Lester W. Grau is the Research Coordinator for the Foreign Military Studies Office at Fort Leavenworth, Kansas. He is a graduate of the U.S. Army Defense Language Institute (Russian) and the U.S. Army's Institute for Advanced Russian and Eastern European Studies. He retired from the US Army in 1992 at the rank of lieutenant colonel. His military education included the Infantry Officers Basic and Advanced Courses, the United States Army Command and General Staff College and the U.S. Air Force War College. His Baccalaureate and master's degrees are in International Relations. His doctorate is in Military History. He served a combat tour in Vietnam, four European tours, a Korean tour and a posting in Moscow. He has traveled to the Soviet Union and Russia over forty times. He has also been a frequent visitor to the Asian subcontinent, especially Pakistan and Afghanistan. He visited Iraq in October 2003. He is a recent CENTCOM Fellow.

==Publications==
Grau has published over one hundred articles and studies on tactical, operational and geopolitical subjects. His book, The Bear Went Over the Mountain: Soviet Combat Tactics in Afghanistan, a translation of a study by the Soviet Frunze Military Academy was published in 1996. The Other Side of the Mountain: Mujahideen Tactics in the Soviet-Afghan War, co-authored with Ali Jalali, was published in 1998. The Soviet-Afghan War: How a Superpower Fought and Lost, a translation from a study prepared for the Russian General Staff, was published in 2000, and is almost 700 libraries. The Partisan's Handbook, first published in the Soviet Union in 1942. and The Coils of the Anaconda: America's First Conventional Battle in Afghanistan were published in 2011. He is also republishing General Skeen's 1932 Passing It On: Short Talks on Tribal Fighting On the North-West Frontier of India.

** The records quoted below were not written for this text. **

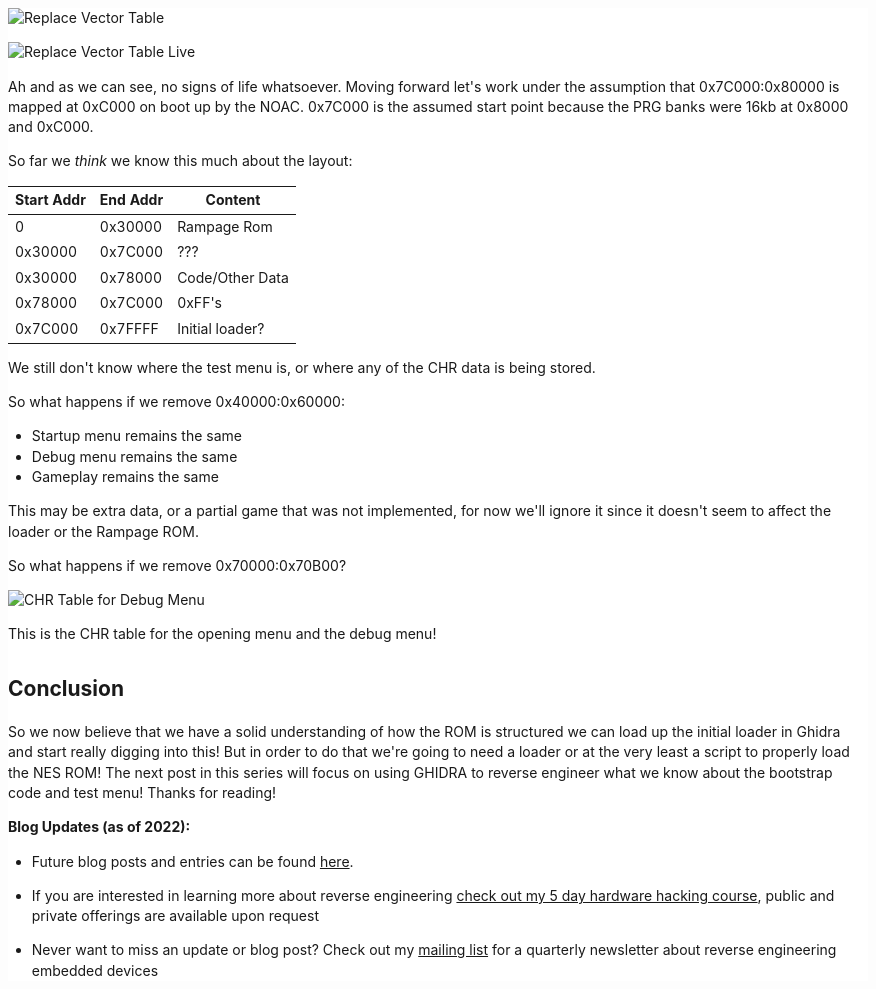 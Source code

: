 
![Replace Vector Table](https://wrongbaud.github.io/assets/img/010_REPLACE_VECTOR.png)

![Replace Vector Table Live](https://wrongbaud.github.io/assets/img/REPLACED_VECTOR_TABLE.jpg)

Ah and as we can see, no signs of life whatsoever. Moving forward let's work under the assumption that 0x7C000:0x80000 is mapped at 0xC000 on boot up by the NOAC. 0x7C000 is the assumed start point because the PRG banks were 16kb at 0x8000 and 0xC000. 

So far we _think_ we know this much about the layout:

| Start Addr | End Addr | Content | 
| ---------- | -------- | ------- | 
| 0 | 0x30000 | Rampage Rom | 
| 0x30000 | 0x7C000 | ??? | 
| 0x30000 | 0x78000 | Code/Other Data | 
| 0x78000 | 0x7C000 | 0xFF's | 
| 0x7C000 | 0x7FFFF | Initial loader? | 

We still don't know where the test menu is, or where any of the CHR data is being stored.

So what happens if we remove 0x40000:0x60000:

* Startup menu remains the same
* Debug menu remains the same
* Gameplay remains the same

This may be extra data, or a partial game that was not implemented, for now we'll ignore it since it doesn't seem to affect the loader or the Rampage ROM.


So what happens if we remove 0x70000:0x70B00?

![CHR Table for Debug Menu](https://wrongbaud.github.io/assets/img/70000_7B000_REMOVED.jpg)

This is the CHR table for the opening menu and the debug menu!

## Conclusion

So we now believe that we have a solid understanding of how the ROM  is structured we can load up the initial loader in Ghidra and start really digging into this! But in order to do that we're going to need a loader or at the very least a script to properly load the NES ROM! The next post in this series will focus on using GHIDRA to reverse engineer what we know about the bootstrap code and test menu! Thanks for reading!

**Blog Updates (as of 2022):**

- Future blog posts and entries can be found [here](https://voidstarsec.com/blog). 

- If you are interested in learning more about reverse engineering [check out my 5 day hardware hacking course](https://voidstarsec.com/training.html), public and private offerings are available upon request

- Never want to miss an update or blog post? Check out my [mailing list](http://eepurl.com/hSl31f) for a quarterly newsletter about reverse engineering embedded devices

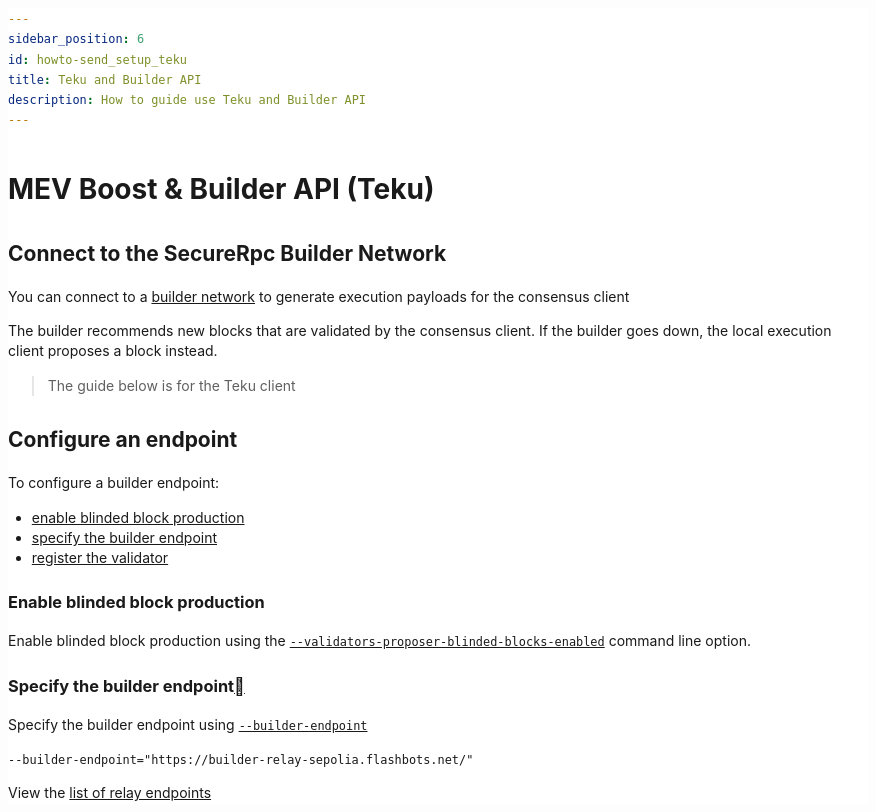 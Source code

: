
 ```yaml
---
sidebar_position: 6
id: howto-send_setup_teku
title: Teku and Builder API
description: How to guide use Teku and Builder API
---
```


# MEV Boost & Builder API (Teku)



## Connect to the SecureRpc Builder Network 


You can connect to a [builder network](https://mainnnet-relay.securerpc.com) to generate execution payloads for the consensus client 

The builder recommends new blocks that are validated by the consensus client. If the builder goes down, the local execution client proposes a block instead.

> The guide below is for the Teku client

## Configure an endpoint

To configure a builder endpoint:

-   [enable blinded block production](https://docs.teku.consensys.net/en/latest/HowTo/Builder-Network/#enable-blinded-block-production)
-   [specify the builder endpoint](https://docs.teku.consensys.net/en/latest/HowTo/Builder-Network/#specify-the-builder-endpoint)
-   [register the validator](https://docs.teku.consensys.net/en/latest/HowTo/Builder-Network/#register-the-validator)

### Enable blinded block production

Enable blinded block production using the [`--validators-proposer-blinded-blocks-enabled`](https://docs.teku.consensys.net/en/latest/Reference/CLI/CLI-Syntax/#validators-proposer-blinded-blocks-enabled) command line option.

### Specify the builder endpoint[](https://docs.teku.consensys.net/en/latest/HowTo/Builder-Network/#specify-the-builder-endpoint "Permanent link")

Specify the builder endpoint using [`--builder-endpoint`](https://docs.teku.consensys.net/en/latest/Reference/CLI/CLI-Syntax/#builder-endpoint)

```
--builder-endpoint="https://builder-relay-sepolia.flashbots.net/"

```

View the [list of relay endpoints](https://list.mevrelay.com)
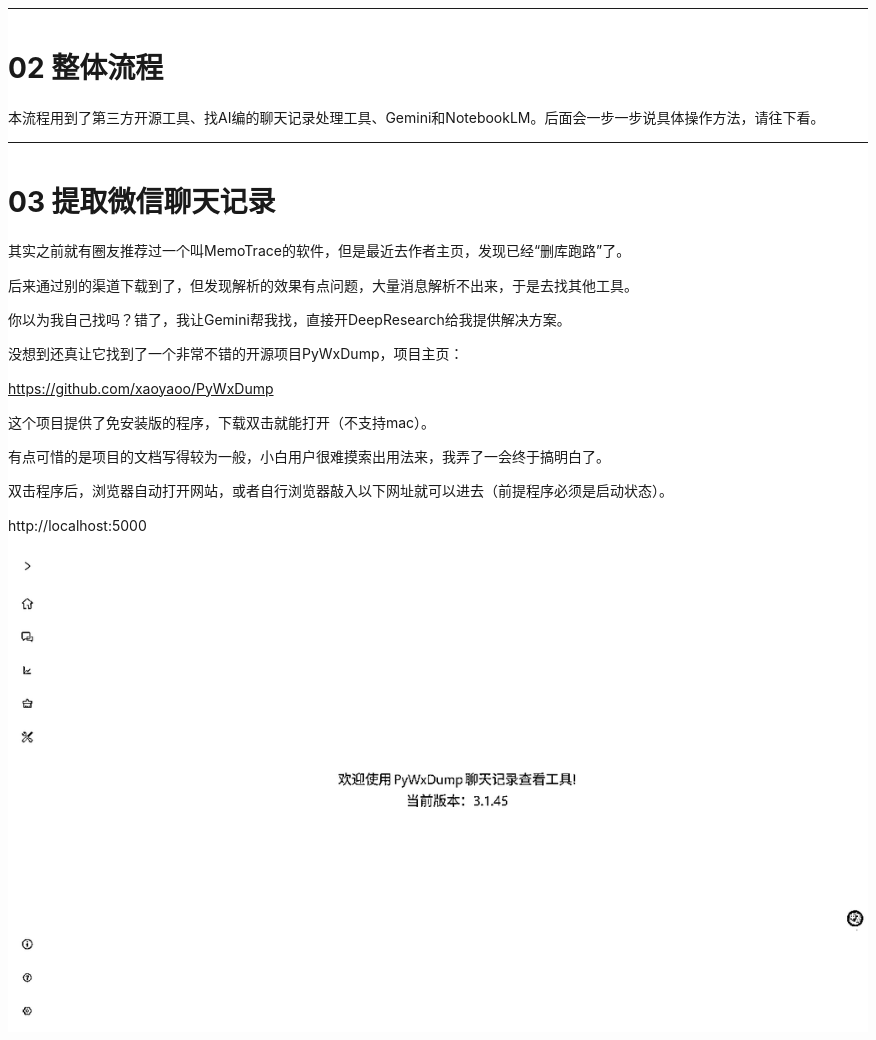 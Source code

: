 * * *

# 02 整体流程

本流程用到了第三方开源工具、找AI编的聊天记录处理工具、Gemini和NotebookLM。后面会一步一步说具体操作方法，请往下看。

* * *

# 03 提取微信聊天记录

其实之前就有圈友推荐过一个叫MemoTrace的软件，但是最近去作者主页，发现已经“删库跑路”了。

后来通过别的渠道下载到了，但发现解析的效果有点问题，大量消息解析不出来，于是去找其他工具。

你以为我自己找吗？错了，我让Gemini帮我找，直接开DeepResearch给我提供解决方案。

没想到还真让它找到了一个非常不错的开源项目PyWxDump，项目主页：

https://github.com/xaoyaoo/PyWxDump

这个项目提供了免安装版的程序，下载双击就能打开（不支持mac）。

有点可惜的是项目的文档写得较为一般，小白用户很难摸索出用法来，我弄了一会终于搞明白了。

双击程序后，浏览器自动打开网站，或者自行浏览器敲入以下网址就可以进去（前提程序必须是启动状态）。

http://localhost:5000

![](img/fd6a4897a9a4d8e15649f1149d0c18ad.png)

He is an occasional contributor to the Journal of Slavic Military Studies.

===Books===
- Grau, Lester W., and Dodge Billingsley. Operation Anaconda: America's First Major Battle in Afghanistan. Lawrence: University Press of Kansas, 2011.
- Grau, Lester W., and Michael A. Gress. The Red Army's Do-It-Yourself Nazi-Bashing Guerrilla Warfare Manual: The Partisan's Companion. Havertown, Pa: Casemate, 2011.
- Lester W. Grau, and Michael A. Gress. The Soviet-Afghan War: How a Superpower Fought and Lost. Lawrence, Kan: University Press of Kansas, 2002.
  - Review, by Robert V Barylski, Slavic Review, Spring, 2003, vol. 62, no. 1, p. 193-195
  - Review, by Eliot A Cohen, Foreign Affairs, May - Jun., 2002, vol. 81, no. 3, p. 157
  - Review, by Odd Arne Westad, The International history review. 24, no. 4, (2002): 975
  - Review, by David C Isby The Journal of military history. 66, no. 3, (2002): 923
- Lester W. Grau and Timothy Smith. A 'Crushing' Victory: Fuel-Air Explosives and Grozny 2000 APAN Community 2000-08-01
- Jalali, Ali Ahmad, and Lester W. Grau. The Other Side of the Mountain: Mujahideen Tactics in the Soviet-Afghan War. Quantico, Va: U.S. Marine Corps, Studies and Analysis Division, 1999.
  - Review, by Keith Dickson, Journal of Military History, Apr., 1999, vol. 63, no. 2, p. 502-503
- Grau, Lester W. The Bear Went Over the Mountain Soviet Combat Tactics in Afghanistan. Washington, D.C.: National Defense University Press, 1996.
- Grau, Lester W. Russian Urban Tactics: Lessons from the Battle for Grozny. [Washington, D.C.]: National Defense University, Institute for National Strategic Studies, 1995.